QUOTE "Obviously, I’m trying to escape myself."

"It’s so fucking weird," says Randy Walker, a.k.a. Carletta Sue Kay, singer and songwriter for his eponymous chamber rock quartet. "I’m a total fagatron, but I write sad, heartfelt love songs addressed to imaginary women. Then I throw on a big ugly dress and a bad wig and sing them on stage to an audience of mostly gay men. I guess that makes it queer."

Probably. Either that or Psycho. Walker’s made a career of inhabiting various musical personae ever since he scored a Screen Actors Guild card for a production of Peter Pan when he was 10. After moving to San Francisco 12 years ago, he made a splash in queer indie-rock circles as Emile, the oft-bruised lead shouter of thrash-dance foursome Mon Cousin Belge. The sound of MCB edged outright metal terror with a glimmer of glam, splashing enough contempo-emo sincerity onto the band’s hilariously over-the-top antics to light a fire in many a queer boy’s heart. (Now recording a CSK album, Walker promises that MCB, which disbanded in May, will return later this year in a sleeker version.)
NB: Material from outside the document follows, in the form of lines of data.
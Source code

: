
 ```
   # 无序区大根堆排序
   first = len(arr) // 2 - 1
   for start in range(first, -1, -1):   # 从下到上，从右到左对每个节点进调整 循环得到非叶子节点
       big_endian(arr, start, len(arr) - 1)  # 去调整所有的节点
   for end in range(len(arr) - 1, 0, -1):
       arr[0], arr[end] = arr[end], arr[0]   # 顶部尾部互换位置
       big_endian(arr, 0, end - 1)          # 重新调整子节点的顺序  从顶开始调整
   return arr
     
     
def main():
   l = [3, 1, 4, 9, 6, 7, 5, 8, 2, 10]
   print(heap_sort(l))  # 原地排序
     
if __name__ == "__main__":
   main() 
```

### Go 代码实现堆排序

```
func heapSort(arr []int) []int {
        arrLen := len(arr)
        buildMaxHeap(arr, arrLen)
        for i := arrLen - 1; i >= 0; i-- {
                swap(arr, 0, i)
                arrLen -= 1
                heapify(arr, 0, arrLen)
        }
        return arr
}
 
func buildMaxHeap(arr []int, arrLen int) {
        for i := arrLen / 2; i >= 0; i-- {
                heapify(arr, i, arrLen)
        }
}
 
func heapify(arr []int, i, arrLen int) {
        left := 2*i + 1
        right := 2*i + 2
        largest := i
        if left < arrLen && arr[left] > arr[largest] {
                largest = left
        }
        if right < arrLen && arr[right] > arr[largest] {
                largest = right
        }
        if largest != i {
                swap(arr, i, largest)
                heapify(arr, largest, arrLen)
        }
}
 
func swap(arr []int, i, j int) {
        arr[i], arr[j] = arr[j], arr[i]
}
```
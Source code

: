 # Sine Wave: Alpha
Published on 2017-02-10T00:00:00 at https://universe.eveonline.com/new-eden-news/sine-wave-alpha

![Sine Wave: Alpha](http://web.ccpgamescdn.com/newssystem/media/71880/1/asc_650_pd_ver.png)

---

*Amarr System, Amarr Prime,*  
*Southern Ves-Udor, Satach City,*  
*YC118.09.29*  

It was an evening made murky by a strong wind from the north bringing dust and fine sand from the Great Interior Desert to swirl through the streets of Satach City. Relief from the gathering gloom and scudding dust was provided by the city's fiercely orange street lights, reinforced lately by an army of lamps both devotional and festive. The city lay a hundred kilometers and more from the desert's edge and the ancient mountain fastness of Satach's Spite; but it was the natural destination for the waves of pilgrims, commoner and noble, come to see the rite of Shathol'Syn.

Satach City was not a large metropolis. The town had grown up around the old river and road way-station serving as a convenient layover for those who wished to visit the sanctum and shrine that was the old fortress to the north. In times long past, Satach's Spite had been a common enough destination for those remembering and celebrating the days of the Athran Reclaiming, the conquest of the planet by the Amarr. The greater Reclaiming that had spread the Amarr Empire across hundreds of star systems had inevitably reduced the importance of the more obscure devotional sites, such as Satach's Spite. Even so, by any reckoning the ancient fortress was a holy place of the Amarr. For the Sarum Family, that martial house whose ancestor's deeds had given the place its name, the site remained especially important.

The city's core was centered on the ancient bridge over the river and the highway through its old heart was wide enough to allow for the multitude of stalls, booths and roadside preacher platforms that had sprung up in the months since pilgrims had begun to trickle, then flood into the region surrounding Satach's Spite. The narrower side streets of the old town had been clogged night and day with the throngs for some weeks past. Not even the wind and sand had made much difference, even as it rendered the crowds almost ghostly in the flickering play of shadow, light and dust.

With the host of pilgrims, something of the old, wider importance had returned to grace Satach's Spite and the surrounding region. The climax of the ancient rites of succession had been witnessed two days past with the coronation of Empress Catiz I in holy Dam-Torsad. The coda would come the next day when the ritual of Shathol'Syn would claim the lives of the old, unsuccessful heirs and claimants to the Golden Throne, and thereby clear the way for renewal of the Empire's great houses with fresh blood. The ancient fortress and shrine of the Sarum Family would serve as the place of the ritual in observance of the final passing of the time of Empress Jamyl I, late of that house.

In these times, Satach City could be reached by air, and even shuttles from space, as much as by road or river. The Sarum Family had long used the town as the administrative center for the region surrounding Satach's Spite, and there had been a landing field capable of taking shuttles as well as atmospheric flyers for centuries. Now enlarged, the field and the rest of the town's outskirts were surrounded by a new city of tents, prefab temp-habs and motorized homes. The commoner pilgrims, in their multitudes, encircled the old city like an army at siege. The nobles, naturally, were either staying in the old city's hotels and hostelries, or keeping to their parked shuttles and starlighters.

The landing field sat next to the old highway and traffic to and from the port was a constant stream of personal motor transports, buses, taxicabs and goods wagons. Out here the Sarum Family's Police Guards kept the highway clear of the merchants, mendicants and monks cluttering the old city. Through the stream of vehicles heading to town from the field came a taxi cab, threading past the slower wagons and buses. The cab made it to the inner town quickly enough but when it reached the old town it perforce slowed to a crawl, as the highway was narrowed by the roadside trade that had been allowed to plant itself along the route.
"I love Emile," Walker says. "I’ve been being Emile for years, but I’m constantly writing songs — I’m sitting on about 300 — and most of them are just waiting for me to find the right personality inside me to perform them." Thus, in the way of Sybil, Carletta Sue Kay was birthed, to give voice to Walker’s more lilting, Emmylou Harris–meets–Magnetic Fields tunes. Backed by Metal Bob on guitar and Danyol and Mark Mekaru on piano, cello, rhythm guitar, and accordion, Carletta croons her way through an lovely echo chamber of gender-benders, including "Joy Division," about a girl who loses her boyfriend to the titular band. "Carletta Sue Kay was named after my actual cousin, who’s serving time in Iowa for trying to blow up her boyfriend’s house. She was charged with possession of terrorist materials," Walker explains. "Isn’t that fabulously trashy?" (Marke B.)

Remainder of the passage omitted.